HOW TO COMPLETE THIS TASK -
Please reproduce, exactly as given, the lines running from the start of the data to the line containing "file di Excel.**</span><span", inclusive, and omit the pictures.

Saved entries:
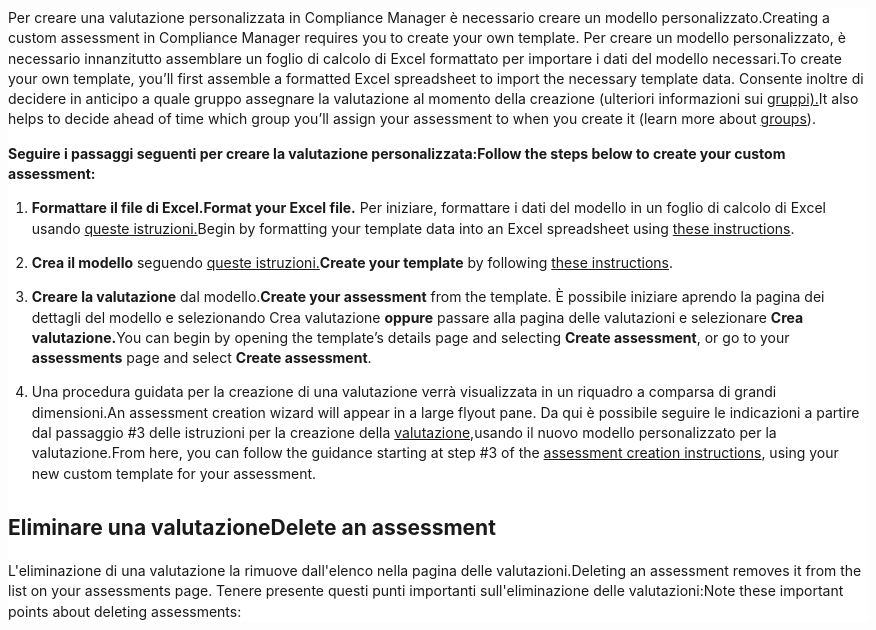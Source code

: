 <span data-ttu-id="d6d69-254">Per creare una valutazione personalizzata in Compliance Manager è necessario creare un modello personalizzato.</span><span class="sxs-lookup"><span data-stu-id="d6d69-254">Creating a custom assessment in Compliance Manager requires you to create your own template.</span></span> <span data-ttu-id="d6d69-255">Per creare un modello personalizzato, è necessario innanzitutto assemblare un foglio di calcolo di Excel formattato per importare i dati del modello necessari.</span><span class="sxs-lookup"><span data-stu-id="d6d69-255">To create your own template, you’ll first assemble a formatted Excel spreadsheet to import the necessary template data.</span></span> <span data-ttu-id="d6d69-256">Consente inoltre di decidere in anticipo a quale gruppo assegnare la valutazione al momento della creazione (ulteriori informazioni sui [gruppi).](#what-are-groups)</span><span class="sxs-lookup"><span data-stu-id="d6d69-256">It also helps to decide ahead of time which group you’ll assign your assessment to when you create it (learn more about [groups](#what-are-groups)).</span></span>

<span data-ttu-id="d6d69-257">**Seguire i passaggi seguenti per creare la valutazione personalizzata:**</span><span class="sxs-lookup"><span data-stu-id="d6d69-257">**Follow the steps below to create your custom assessment:**</span></span>

1. <span data-ttu-id="d6d69-258">**Formattare il file di Excel.**</span><span class="sxs-lookup"><span data-stu-id="d6d69-258">**Format your Excel file.**</span></span> <span data-ttu-id="d6d69-259">Per iniziare, formattare i dati del modello in un foglio di calcolo di Excel usando [queste istruzioni.](compliance-manager-templates.md#formatting-your-template-data-with-excel)</span><span class="sxs-lookup"><span data-stu-id="d6d69-259">Begin by formatting your template data into an Excel spreadsheet using [these instructions](compliance-manager-templates.md#formatting-your-template-data-with-excel).</span></span>

2. <span data-ttu-id="d6d69-260">**Crea il modello** seguendo [queste istruzioni.](compliance-manager-templates.md#create-a-new-template)</span><span class="sxs-lookup"><span data-stu-id="d6d69-260">**Create your template** by following [these instructions](compliance-manager-templates.md#create-a-new-template).</span></span>

3. <span data-ttu-id="d6d69-261">**Creare la valutazione** dal modello.</span><span class="sxs-lookup"><span data-stu-id="d6d69-261">**Create your assessment** from the template.</span></span> <span data-ttu-id="d6d69-262">È possibile iniziare aprendo la pagina dei dettagli del modello  e selezionando Crea valutazione **oppure** passare alla pagina delle valutazioni e selezionare **Crea valutazione.**</span><span class="sxs-lookup"><span data-stu-id="d6d69-262">You can begin by opening the template’s details page and selecting **Create assessment**, or go to your **assessments** page and select **Create assessment**.</span></span>

4. <span data-ttu-id="d6d69-263">Una procedura guidata per la creazione di una valutazione verrà visualizzata in un riquadro a comparsa di grandi dimensioni.</span><span class="sxs-lookup"><span data-stu-id="d6d69-263">An assessment creation wizard will appear in a large flyout pane.</span></span> <span data-ttu-id="d6d69-264">Da qui è possibile seguire le indicazioni a partire dal passaggio #3 delle istruzioni per la creazione della [valutazione,](#to-create-an-assessment)usando il nuovo modello personalizzato per la valutazione.</span><span class="sxs-lookup"><span data-stu-id="d6d69-264">From here, you can follow the guidance starting at step #3 of the [assessment creation instructions](#to-create-an-assessment), using your new custom template for your assessment.</span></span>

## <a name="delete-an-assessment"></a><span data-ttu-id="d6d69-265">Eliminare una valutazione</span><span class="sxs-lookup"><span data-stu-id="d6d69-265">Delete an assessment</span></span>

<span data-ttu-id="d6d69-266">L'eliminazione di una valutazione la rimuove dall'elenco nella pagina delle valutazioni.</span><span class="sxs-lookup"><span data-stu-id="d6d69-266">Deleting an assessment removes it from the list on your assessments page.</span></span> <span data-ttu-id="d6d69-267">Tenere presente questi punti importanti sull'eliminazione delle valutazioni:</span><span class="sxs-lookup"><span data-stu-id="d6d69-267">Note these important points about deleting assessments:</span></span>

SOLUTION FOR THIS EXERCISE -
Source code

: <span data-ttu-id="d6d69-254">Per creare una valutazione personalizzata in Compliance Manager è necessario creare un modello personalizzato.</span><span class="sxs-lookup"><span data-stu-id="d6d69-254">Creating a custom assessment in Compliance Manager requires you to create your own template.</span></span> <span data-ttu-id="d6d69-255">Per creare un modello personalizzato, è necessario innanzitutto assemblare un foglio di calcolo di Excel formattato per importare i dati del modello necessari.</span><span class="sxs-lookup"><span data-stu-id="d6d69-255">To create your own template, you’ll first assemble a formatted Excel spreadsheet to import the necessary template data.</span></span> <span data-ttu-id="d6d69-256">Consente inoltre di decidere in anticipo a quale gruppo assegnare la valutazione al momento della creazione (ulteriori informazioni sui [gruppi).](#what-are-groups)</span><span class="sxs-lookup"><span data-stu-id="d6d69-256">It also helps to decide ahead of time which group you’ll assign your assessment to when you create it (learn more about [groups](#what-are-groups)).</span></span>

<span data-ttu-id="d6d69-257">**Seguire i passaggi seguenti per creare la valutazione personalizzata:**</span><span class="sxs-lookup"><span data-stu-id="d6d69-257">**Follow the steps below to create your custom assessment:**</span></span>

1. <span data-ttu-id="d6d69-258">**Formattare il file di Excel.**</span><span class="sxs-lookup"><span data-stu-id="d6d69-258">**Format your Excel file.**</span></span> <span data-ttu-id="d6d69-259">Per iniziare, formattare i dati del modello in un foglio di calcolo di Excel usando [queste istruzioni.](compliance-manager-templates.md#formatting-your-template-data-with-excel)</span><span class="sxs-lookup"><span data-stu-id="d6d69-259">Begin by formatting your template data into an Excel spreadsheet using [these instructions](compliance-manager-templates.md#formatting-your-template-data-with-excel).</span></span>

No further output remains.